When the bourbon is to your liking, throw it in the freezer for a couple hours, until all the fat has solidified at the top of the container. (And THAT is why the container needs a wide mouth.) Simply scoop out the solid fat and you’re almost done. For good measure, strain the bourbon through a coffee filter; that will help get out any fat that was left behind. And that’s it! Funnel it back into the original container, and start making those bacon-infused old-fashioneds.
If you want an even easier recipe, this is the one for you. No cooking, no freezing. Plus, vanilla naturally pairs with bourbon; it lends a sweet aroma to the bourbon without actually imparting any sugar.
1 750mL bottle Bulleit bourbon
2 fresh vanilla beans
–A “fresh” vanilla bean is one that is shiny on the outside and is still moist/pliable. If your beans are purchased in a sealed jar, as they’re often sold, you should be good to go.
Start this infusion by once again pouring all the bourbon into a glass container. Then, with a paring knife, split the vanilla beans all the way down the middle, exposing all the vanilla seeds. After that, simply toss the opened vanilla beans into the bourbon, giving the bourbon a stir to agitate some of the seeds loose. Cover the container, and let it sit on the counter for 4-5 days, giving it a stir once or twice each day.

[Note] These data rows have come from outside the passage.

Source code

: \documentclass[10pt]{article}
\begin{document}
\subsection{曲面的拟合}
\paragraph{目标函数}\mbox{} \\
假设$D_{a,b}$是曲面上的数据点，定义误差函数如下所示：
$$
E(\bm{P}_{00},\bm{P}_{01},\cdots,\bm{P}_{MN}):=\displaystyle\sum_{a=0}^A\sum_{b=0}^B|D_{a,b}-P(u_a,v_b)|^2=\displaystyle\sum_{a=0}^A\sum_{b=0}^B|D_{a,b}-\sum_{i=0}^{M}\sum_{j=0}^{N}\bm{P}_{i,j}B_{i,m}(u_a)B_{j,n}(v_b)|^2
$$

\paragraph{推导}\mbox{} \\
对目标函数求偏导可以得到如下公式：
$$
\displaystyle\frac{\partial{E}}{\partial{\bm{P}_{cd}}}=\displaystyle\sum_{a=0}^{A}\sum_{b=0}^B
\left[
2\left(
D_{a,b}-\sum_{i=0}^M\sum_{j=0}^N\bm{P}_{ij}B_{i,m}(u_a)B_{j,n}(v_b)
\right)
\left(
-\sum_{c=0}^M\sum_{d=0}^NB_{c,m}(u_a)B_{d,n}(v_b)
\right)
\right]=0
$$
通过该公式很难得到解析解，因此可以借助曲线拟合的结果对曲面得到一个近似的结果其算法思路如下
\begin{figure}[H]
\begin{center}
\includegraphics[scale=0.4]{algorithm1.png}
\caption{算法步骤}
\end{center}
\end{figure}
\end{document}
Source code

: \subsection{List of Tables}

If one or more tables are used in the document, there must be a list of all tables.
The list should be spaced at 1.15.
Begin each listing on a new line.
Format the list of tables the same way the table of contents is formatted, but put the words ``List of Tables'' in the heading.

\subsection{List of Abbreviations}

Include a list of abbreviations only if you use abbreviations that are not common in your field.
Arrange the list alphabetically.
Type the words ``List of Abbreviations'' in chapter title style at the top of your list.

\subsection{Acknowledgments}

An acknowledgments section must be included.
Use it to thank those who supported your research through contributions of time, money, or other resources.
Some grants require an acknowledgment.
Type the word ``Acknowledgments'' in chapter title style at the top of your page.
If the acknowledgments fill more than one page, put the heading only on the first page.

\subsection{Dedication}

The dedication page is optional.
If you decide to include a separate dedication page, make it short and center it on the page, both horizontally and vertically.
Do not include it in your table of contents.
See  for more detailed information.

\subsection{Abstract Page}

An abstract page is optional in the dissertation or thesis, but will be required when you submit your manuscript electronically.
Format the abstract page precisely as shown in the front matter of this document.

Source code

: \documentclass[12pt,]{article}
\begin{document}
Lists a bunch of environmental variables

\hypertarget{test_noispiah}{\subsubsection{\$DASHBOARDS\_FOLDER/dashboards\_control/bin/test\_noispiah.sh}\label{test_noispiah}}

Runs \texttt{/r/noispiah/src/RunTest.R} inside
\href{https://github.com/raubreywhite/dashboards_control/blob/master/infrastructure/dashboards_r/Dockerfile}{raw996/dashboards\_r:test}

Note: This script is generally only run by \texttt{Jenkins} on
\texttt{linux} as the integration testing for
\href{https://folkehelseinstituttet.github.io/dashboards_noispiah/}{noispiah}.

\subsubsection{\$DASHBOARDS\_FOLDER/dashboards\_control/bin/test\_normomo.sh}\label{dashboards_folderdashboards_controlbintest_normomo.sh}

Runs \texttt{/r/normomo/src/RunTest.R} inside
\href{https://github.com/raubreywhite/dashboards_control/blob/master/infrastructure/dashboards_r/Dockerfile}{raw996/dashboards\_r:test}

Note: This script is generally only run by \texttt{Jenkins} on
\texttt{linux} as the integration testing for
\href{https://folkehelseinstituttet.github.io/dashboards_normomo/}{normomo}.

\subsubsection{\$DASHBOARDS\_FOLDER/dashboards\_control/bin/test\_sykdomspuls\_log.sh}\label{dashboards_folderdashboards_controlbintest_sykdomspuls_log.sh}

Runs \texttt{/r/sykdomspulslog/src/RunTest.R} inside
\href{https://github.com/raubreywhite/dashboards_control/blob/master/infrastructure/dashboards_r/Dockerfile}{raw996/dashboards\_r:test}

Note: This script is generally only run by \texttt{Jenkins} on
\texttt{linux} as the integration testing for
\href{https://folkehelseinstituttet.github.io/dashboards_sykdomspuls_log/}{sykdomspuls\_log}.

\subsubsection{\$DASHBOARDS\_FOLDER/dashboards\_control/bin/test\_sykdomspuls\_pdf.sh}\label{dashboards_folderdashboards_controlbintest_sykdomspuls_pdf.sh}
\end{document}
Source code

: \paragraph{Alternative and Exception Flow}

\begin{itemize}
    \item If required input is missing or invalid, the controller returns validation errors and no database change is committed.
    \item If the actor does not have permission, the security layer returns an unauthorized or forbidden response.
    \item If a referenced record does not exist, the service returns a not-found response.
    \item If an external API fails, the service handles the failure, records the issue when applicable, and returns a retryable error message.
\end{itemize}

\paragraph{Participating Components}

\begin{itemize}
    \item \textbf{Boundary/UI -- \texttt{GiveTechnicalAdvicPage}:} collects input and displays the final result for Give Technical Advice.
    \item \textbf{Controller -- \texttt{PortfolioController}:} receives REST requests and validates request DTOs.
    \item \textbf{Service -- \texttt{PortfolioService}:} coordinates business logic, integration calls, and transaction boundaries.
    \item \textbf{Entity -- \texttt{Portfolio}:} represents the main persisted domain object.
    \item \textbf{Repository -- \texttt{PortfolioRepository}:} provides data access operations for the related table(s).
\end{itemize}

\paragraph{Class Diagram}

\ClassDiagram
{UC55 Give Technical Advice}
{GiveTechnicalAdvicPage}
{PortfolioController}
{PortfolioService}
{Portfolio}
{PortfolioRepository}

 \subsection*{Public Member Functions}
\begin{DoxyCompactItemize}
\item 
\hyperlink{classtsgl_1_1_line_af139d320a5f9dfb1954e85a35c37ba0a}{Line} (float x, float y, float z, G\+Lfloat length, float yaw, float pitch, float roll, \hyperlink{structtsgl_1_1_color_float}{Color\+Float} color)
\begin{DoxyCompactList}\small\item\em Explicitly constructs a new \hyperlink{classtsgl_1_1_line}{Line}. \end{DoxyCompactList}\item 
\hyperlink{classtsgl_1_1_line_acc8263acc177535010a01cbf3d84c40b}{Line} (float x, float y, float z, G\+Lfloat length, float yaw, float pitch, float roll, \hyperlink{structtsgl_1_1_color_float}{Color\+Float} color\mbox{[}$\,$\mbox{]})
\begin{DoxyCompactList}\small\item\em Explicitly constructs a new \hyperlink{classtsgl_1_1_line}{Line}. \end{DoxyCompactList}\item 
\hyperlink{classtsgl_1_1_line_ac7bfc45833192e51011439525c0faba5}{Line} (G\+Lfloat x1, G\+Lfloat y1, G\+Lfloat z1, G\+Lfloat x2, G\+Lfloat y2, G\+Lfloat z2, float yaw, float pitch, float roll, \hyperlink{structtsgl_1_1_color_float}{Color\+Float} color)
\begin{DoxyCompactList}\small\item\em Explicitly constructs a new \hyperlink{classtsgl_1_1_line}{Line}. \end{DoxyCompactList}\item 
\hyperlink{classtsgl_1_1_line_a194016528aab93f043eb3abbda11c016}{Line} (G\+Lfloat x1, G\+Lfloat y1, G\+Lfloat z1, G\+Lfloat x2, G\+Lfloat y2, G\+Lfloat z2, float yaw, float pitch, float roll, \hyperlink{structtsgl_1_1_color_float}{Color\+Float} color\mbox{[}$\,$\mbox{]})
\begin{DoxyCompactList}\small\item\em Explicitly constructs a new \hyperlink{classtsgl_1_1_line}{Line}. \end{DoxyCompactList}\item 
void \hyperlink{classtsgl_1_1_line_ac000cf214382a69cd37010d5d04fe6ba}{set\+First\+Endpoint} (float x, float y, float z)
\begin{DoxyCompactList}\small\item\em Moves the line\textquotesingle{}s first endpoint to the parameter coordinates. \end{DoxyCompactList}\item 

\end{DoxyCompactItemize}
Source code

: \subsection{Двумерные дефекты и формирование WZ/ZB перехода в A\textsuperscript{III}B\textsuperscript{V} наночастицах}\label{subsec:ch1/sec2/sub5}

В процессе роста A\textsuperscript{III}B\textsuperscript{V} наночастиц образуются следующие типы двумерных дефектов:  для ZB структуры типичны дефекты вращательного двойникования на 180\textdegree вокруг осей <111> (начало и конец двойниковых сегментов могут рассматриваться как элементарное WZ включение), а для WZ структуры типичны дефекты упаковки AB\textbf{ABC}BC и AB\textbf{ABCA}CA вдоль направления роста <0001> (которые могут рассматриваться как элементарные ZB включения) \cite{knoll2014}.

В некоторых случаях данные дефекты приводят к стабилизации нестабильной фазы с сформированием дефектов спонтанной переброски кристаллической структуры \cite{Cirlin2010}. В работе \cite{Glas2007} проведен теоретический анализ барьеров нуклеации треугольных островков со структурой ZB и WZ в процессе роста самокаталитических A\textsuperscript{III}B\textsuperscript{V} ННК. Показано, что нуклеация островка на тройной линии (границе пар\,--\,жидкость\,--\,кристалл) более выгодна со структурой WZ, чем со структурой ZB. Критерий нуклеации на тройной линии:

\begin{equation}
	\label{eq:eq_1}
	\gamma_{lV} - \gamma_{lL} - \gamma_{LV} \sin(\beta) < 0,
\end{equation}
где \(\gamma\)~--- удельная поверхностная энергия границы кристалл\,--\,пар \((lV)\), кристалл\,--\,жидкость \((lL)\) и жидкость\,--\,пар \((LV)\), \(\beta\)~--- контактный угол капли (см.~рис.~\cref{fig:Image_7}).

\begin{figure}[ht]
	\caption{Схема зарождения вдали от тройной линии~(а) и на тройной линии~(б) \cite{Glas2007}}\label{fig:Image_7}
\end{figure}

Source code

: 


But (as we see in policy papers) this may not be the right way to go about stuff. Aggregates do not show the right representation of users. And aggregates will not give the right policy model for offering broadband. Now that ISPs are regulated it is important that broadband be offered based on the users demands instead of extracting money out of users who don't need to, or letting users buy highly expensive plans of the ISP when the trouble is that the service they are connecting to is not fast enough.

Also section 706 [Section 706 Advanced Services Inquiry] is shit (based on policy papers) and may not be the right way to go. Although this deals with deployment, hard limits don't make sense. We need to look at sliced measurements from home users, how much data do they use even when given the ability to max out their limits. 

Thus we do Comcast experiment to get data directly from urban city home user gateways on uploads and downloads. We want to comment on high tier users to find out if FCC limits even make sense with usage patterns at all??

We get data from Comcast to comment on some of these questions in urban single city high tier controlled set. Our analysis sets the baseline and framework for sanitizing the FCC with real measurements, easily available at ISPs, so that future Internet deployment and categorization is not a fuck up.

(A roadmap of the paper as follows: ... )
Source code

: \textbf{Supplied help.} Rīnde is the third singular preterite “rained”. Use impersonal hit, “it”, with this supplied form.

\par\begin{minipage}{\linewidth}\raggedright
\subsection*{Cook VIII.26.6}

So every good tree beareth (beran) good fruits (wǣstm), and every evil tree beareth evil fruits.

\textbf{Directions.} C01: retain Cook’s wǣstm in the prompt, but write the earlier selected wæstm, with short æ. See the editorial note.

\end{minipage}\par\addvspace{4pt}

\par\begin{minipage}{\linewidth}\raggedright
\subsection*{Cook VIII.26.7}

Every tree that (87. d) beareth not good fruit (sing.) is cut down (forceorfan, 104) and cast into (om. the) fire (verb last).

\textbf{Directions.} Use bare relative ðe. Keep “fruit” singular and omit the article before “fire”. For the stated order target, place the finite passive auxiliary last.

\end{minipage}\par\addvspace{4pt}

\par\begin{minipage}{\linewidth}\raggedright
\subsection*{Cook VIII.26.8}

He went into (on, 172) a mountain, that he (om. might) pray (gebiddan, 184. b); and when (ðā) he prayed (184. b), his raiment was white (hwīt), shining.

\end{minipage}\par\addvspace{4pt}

After that time, the bourbon will smell absolutely amazing. All that’s left is to remove the pods and funnel the bourbon back into the original container. If you want to remove all the seeds, which is optional, simply pour the bourbon through a coffee filter before rebottling it. Because of the sweet aroma, I like to drink this bourbon after dinner, on its own with just a single cube of ice.
Like Trey said, these infused bourbons would make great gifts! If you don’t want to use the bottle the bourbon came in, mason (canning) jars are a great alternative. Most grocery or craft stores carry mason jars — and purchasing a flat means you can split a batch among multiple people or give friends a variety of flavors. All you need to do add a handwritten label identifying your blend and tie a ribbon around the center!
If you really want to take the gift over the top, pair your moonshine with a vintage decanter, a pair of vintage old fashioned glasses, a vintage cocktail book, or go big and do all of the above with a silver cocktail tray (very Mad Men-esque)!